For Bethany Memorial Church, coming together as a community also means creating a space for spiritual gathering. Each year, Pastor Erin James-Brown also helps organize a religious service to convey the urgency of ending gun violence.
“We do readings, poetry, readings of poetry about gun violence. It can feel kind of graphic and hard to take all that in, reading about the experience people have when they experience a shooting,” she said. “But we try to be present for those readings so that we feel the impact as well, and don’t just turn away a blind eye. We want to bear the witness as best we can.”
Gun violence isn’t an issue that just affects Christians, so James-Brown said she also works with other religious leaders to give the service multi-faith appeal.
Brooke Deal is a professor of religious studies at Bethany College, which neighbors Bethany Memorial Church. Her work focuses on Judaism and ancient Israel.
Deal incorporated readings from Jewish scriptures and the Quran to incorporate the religious views of Jewish and Muslim community members, too.
“We kind of really pride ourselves on the interfaith relationship that we have,” she said.
Deal and the project’s other organizers say art and religious gatherings carry deep social meaning.

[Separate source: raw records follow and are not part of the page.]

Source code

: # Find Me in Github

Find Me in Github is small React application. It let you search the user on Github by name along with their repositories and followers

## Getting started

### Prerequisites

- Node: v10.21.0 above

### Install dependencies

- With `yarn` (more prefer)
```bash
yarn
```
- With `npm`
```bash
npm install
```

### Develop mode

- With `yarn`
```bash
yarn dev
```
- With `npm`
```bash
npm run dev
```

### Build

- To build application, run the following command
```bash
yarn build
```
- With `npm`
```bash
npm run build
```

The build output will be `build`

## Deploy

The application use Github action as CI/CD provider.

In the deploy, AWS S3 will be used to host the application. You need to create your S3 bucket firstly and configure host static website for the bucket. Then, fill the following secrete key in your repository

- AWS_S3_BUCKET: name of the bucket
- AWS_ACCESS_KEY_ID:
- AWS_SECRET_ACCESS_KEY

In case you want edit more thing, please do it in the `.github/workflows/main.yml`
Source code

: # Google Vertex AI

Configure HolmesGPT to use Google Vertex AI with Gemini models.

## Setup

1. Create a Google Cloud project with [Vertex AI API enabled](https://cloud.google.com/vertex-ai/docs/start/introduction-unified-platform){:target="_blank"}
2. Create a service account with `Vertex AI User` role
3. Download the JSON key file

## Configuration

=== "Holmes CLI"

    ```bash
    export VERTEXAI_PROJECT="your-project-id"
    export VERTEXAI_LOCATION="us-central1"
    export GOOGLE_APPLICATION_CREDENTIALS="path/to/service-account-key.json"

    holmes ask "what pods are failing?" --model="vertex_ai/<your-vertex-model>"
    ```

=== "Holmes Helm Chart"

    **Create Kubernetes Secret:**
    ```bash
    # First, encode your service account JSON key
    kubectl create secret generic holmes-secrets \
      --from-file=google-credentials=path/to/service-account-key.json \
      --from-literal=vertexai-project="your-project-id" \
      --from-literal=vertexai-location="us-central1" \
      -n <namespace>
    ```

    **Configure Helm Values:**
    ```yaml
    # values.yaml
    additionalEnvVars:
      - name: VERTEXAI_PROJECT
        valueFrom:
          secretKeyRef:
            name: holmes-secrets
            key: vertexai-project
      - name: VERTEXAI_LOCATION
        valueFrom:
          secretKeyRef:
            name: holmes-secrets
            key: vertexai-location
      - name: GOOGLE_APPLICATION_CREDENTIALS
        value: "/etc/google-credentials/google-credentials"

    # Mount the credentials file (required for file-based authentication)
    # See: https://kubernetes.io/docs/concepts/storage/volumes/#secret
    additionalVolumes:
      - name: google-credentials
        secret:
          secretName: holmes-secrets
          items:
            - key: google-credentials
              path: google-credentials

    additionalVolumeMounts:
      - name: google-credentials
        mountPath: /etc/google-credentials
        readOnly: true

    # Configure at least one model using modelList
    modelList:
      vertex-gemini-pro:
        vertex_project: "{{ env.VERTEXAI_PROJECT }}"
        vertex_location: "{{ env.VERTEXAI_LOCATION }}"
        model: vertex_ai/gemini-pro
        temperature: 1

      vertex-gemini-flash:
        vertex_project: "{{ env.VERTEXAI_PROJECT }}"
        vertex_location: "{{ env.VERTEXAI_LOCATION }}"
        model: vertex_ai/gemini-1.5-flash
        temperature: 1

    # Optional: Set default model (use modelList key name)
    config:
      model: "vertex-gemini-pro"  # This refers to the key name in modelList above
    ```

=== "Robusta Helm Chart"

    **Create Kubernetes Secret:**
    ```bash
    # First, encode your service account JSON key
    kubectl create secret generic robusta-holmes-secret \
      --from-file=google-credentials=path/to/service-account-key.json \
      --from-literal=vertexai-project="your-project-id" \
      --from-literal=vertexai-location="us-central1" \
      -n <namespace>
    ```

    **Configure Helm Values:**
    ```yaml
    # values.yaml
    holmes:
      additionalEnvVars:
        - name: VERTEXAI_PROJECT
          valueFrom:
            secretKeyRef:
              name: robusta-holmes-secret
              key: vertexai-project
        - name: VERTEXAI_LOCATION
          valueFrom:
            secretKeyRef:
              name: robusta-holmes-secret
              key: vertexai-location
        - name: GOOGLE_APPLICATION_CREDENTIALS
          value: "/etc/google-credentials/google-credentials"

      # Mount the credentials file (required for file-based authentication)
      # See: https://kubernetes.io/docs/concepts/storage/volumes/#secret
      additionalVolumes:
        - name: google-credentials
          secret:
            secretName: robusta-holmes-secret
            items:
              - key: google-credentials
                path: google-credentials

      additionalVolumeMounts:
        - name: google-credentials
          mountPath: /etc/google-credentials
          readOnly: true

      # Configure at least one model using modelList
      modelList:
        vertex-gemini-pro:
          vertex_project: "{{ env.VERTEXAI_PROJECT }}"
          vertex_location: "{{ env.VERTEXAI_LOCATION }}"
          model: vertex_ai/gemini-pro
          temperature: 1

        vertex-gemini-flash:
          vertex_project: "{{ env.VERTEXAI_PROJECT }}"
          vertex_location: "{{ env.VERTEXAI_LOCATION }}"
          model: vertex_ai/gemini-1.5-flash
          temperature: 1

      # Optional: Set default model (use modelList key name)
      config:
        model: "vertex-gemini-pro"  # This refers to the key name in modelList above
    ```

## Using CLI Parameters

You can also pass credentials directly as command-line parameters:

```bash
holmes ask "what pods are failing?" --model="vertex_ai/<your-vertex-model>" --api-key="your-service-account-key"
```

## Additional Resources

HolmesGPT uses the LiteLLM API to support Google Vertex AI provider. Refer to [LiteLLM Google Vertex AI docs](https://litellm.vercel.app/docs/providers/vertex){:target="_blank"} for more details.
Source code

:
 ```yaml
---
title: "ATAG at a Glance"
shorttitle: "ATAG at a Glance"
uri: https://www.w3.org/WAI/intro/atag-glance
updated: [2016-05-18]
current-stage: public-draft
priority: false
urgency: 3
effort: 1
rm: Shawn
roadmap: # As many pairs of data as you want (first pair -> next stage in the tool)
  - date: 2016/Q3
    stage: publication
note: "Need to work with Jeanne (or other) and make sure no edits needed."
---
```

But they also wanted the political underpinnings of their effort to be clear.
This has meant raising money for different nonprofits seeking to end gun violence, in addition to advocating for gun reform.
“I think what’s really important about our activism is that we offer ways to get involved,” she said. “We sort of demonstrate how to walk the walk in terms of how to take action, who your representatives are, how to reach out to them.”
Deal pointed to House Resolution 1478, the Federal Firearm Licensee Act, as a piece of legislation the event’s organizers are pushing for.
“It’s a gun safety bill that will help keep guns off the streets, providing law enforcement with tools necessary to crack down on gun trafficking and rogue gun sales,” she said.
This year’s project also incorporated a postcard writing effort, where attendees could write messages in favor of the resolution to their legislators.
For the project’s organizers, tackling the issue of gun violence can seem like a tall order. But by organizing Bethany’s community — from the church congregation to the student body at Bethany College — they hope to show the diversity of perspectives in West Virginia.
And, by doing this work on the local level, Deal said she and her fellow organizers hope to create change one step at a time.
“We’re a very small community, obviously, in a very red state that’s very emphatic about guns and gun ownership,” Deal said. “We just want to create a safe space here at the college, in coordination with the church, for our students to know that we take this issue very seriously and that we are, as activists, doing work to make sure our campus remains a safe place.”